While the BLOG blog may resemble an interaction with your veterinarian, it does not represent a valid veterinarian-client relationship. If you have specific questions about your pet, please contact your veterinarian. The BLOG blog can only offer general advice meant for the general public.
Finally, don’t believe everything you read on the internet. We will try to keep things factual, but typos happen. Spellcheck doesn’t care if you use the wrong word, as long as you spell it correctly. If you happen to see something that doesn’t make sense, contact us so we can rephrase it and/or correct any errors that may have occurred. If you were an English major (or a Journalism major who worked as copy chief for a major national magazine), and come across grave grammatical errors, please contact us immediately. Thank you.
Next, with apologies to Mick Jagger, please allow me to introduce myself. My name is Dr. Debbie Appleby. I am one of the veterinarians practicing at the Best Care location on L Street in Omaha, Nebraska. I graduated from the University of Minnesota in 1998, and worked at another clinic in South Omaha for many years before joining the fantastic Best Care team 2 years ago. I can currently be found at the clinic on Mondays and Tuesdays. If this little literary venture finds its audience, I hope to delight you on this website on a regular basis – monthly at first, then as often as my schedule and your appetite dictate.

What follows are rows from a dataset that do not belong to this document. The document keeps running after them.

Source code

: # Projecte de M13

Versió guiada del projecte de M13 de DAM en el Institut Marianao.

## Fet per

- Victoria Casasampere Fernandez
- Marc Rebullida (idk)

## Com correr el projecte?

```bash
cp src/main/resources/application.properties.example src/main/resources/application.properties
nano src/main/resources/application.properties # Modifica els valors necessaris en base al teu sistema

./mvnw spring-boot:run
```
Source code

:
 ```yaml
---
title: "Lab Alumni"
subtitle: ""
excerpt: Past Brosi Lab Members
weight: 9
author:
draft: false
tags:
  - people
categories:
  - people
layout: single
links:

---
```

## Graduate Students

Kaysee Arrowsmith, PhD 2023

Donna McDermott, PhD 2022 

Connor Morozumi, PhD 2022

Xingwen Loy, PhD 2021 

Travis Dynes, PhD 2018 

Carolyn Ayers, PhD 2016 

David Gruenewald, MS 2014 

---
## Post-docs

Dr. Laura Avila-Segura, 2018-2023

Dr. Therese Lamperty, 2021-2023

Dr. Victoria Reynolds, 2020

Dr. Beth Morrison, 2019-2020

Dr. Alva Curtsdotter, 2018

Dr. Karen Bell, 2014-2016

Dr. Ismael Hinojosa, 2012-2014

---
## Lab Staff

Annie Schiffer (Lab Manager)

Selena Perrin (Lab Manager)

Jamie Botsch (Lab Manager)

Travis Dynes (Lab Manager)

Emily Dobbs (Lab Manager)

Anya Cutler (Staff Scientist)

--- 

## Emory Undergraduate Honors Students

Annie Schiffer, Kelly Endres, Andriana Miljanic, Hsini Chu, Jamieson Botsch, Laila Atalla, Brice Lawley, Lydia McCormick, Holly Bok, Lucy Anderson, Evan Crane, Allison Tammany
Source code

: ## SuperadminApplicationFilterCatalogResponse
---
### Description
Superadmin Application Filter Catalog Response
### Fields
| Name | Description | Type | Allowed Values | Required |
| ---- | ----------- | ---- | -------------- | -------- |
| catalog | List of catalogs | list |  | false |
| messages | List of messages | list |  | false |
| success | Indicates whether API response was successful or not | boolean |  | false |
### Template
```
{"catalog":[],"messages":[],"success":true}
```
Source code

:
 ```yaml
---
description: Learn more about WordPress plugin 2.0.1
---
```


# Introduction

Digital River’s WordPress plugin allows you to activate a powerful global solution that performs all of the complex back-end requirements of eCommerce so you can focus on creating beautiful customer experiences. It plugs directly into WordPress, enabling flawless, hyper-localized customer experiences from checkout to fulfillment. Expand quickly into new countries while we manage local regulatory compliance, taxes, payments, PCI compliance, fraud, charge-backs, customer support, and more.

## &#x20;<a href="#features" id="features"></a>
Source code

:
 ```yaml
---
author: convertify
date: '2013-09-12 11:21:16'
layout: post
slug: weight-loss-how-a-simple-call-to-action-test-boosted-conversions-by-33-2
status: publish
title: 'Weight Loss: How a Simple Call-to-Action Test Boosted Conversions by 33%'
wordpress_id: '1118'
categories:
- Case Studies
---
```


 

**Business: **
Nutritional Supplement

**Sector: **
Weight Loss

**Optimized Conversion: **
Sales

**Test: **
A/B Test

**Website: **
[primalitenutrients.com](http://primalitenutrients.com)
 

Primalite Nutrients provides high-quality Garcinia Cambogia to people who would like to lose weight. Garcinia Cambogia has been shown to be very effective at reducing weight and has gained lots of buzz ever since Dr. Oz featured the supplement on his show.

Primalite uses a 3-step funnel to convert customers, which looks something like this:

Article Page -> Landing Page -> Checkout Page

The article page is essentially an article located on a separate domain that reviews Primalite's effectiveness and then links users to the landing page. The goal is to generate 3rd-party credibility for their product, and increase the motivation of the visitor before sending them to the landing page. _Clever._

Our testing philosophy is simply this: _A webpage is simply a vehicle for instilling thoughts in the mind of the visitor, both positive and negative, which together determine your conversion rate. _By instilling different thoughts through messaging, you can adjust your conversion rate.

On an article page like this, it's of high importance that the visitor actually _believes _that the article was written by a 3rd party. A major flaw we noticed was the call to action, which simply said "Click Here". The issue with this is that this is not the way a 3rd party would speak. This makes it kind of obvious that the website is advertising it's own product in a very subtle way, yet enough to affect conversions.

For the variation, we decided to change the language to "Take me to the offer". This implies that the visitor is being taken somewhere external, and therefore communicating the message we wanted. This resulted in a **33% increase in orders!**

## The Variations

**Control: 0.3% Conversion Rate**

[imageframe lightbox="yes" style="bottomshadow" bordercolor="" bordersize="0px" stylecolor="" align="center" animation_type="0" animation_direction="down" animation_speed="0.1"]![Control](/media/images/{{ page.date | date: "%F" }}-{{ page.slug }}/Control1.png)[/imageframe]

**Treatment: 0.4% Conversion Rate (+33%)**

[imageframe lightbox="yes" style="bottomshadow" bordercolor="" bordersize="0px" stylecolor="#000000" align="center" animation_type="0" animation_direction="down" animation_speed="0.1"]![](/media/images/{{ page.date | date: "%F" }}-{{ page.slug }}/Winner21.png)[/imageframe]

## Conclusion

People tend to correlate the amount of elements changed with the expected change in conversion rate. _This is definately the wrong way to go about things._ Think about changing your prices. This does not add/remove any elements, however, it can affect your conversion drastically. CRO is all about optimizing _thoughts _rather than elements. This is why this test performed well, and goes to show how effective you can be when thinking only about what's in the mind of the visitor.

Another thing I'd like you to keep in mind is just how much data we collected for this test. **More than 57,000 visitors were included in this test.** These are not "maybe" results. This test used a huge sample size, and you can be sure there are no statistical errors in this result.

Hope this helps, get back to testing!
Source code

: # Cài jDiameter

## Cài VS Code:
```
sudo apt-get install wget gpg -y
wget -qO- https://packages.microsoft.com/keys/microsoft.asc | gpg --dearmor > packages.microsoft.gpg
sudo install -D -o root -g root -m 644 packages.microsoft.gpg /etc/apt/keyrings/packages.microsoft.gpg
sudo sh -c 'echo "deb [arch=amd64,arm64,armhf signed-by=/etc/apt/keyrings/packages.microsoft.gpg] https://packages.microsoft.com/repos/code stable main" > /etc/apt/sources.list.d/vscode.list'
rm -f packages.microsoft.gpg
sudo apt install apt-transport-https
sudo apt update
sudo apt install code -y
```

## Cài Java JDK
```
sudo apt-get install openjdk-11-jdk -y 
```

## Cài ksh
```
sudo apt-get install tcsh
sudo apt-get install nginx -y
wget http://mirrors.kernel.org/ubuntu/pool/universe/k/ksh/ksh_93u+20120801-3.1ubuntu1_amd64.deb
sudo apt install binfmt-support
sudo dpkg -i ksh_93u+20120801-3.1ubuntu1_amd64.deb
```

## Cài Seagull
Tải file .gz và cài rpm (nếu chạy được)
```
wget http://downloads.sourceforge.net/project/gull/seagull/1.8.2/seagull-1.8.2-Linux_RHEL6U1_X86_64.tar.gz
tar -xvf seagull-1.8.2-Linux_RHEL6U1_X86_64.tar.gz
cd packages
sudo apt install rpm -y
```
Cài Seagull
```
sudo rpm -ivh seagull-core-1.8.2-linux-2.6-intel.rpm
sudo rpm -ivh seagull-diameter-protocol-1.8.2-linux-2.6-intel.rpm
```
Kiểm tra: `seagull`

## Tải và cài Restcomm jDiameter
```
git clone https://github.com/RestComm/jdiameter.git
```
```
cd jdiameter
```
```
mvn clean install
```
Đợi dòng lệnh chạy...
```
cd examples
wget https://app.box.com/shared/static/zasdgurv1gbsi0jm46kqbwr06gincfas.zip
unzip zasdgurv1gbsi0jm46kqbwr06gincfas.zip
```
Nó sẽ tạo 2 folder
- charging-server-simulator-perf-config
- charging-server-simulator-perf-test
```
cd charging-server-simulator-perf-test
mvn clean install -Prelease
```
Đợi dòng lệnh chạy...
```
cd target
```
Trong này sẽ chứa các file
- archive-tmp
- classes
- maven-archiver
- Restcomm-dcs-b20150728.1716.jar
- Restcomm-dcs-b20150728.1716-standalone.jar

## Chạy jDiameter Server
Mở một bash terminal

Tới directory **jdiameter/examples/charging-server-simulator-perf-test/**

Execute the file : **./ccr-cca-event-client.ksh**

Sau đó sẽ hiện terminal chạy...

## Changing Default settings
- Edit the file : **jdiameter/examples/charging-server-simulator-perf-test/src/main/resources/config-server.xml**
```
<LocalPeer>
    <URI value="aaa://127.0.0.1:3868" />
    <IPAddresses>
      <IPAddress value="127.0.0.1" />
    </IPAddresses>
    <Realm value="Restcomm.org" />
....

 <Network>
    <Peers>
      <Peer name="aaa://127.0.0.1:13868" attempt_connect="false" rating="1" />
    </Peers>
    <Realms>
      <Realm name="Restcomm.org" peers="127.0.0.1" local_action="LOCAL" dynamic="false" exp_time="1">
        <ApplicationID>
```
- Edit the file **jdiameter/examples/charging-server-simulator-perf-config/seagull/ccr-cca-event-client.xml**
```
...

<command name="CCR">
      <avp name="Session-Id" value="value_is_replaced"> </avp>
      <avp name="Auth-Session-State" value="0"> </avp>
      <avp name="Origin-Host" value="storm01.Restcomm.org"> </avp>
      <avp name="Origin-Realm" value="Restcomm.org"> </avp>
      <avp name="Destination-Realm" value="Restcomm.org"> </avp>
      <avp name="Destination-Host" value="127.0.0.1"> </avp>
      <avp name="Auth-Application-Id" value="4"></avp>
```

Also, my personal scope of practice is limited to dogs and cats, so my topics will be limited to those species. We do have vets on staff who see a wider variety of animals. For example, the brilliant Dr. Brunssen tends to most mammals under about 200 lbs and our awe-inspiring Chief of Staff (practice owner) Dr. Bosilevac will see almost any pet you can bring to the clinic (mammals, birds, reptiles, amphibians etc.). Of course there are exceptions, so if you insist on keeping dangerous animals like lions, tigers, bears (oh my), venomous snakes, primates, Africanized honeybees, wolverines, large crocodilians or killer whales, I’m afraid we can’t help you.
And now, without further ado, I would like to introduce to you the concept of “Fear Free”
According to their website (fearfreepets.com), from which I shall be borrowing quite heavily in the following paragraphs, “Fear Free’s mission is to prevent and alleviate fear, anxiety and stress in pets by inspiring and educating the people who care for them”. This is truly a noble goal, but perhaps you are wondering how one would go about it. I am hoping to help clarify that by explaining some particular steps we take in our clinic. I am also hoping you will join me on the quest for the best possible vet visit by taking a few small steps before, during and after your appointment.
As we all know, doctor visits are not fun. The tedious paperwork, the uncomfortable waiting room, hospital gowns, more waiting, the discomfort and embarrassment of being poked and prodded, and perhaps a needle stick for a blood sample or vaccination. Lurking over all of this is an oppressive black cloud of potential bad news. Unfortunately, your pet has probably had a similar experience, minus the worry about a bad diagnosis – that’s all yours. Our mission is to minimize the necessary unpleasantries and provide an overall favorable experience. In short, we want your pet to think of the vet’s office as the fun, fun snackey place, not the bad, bad needle place.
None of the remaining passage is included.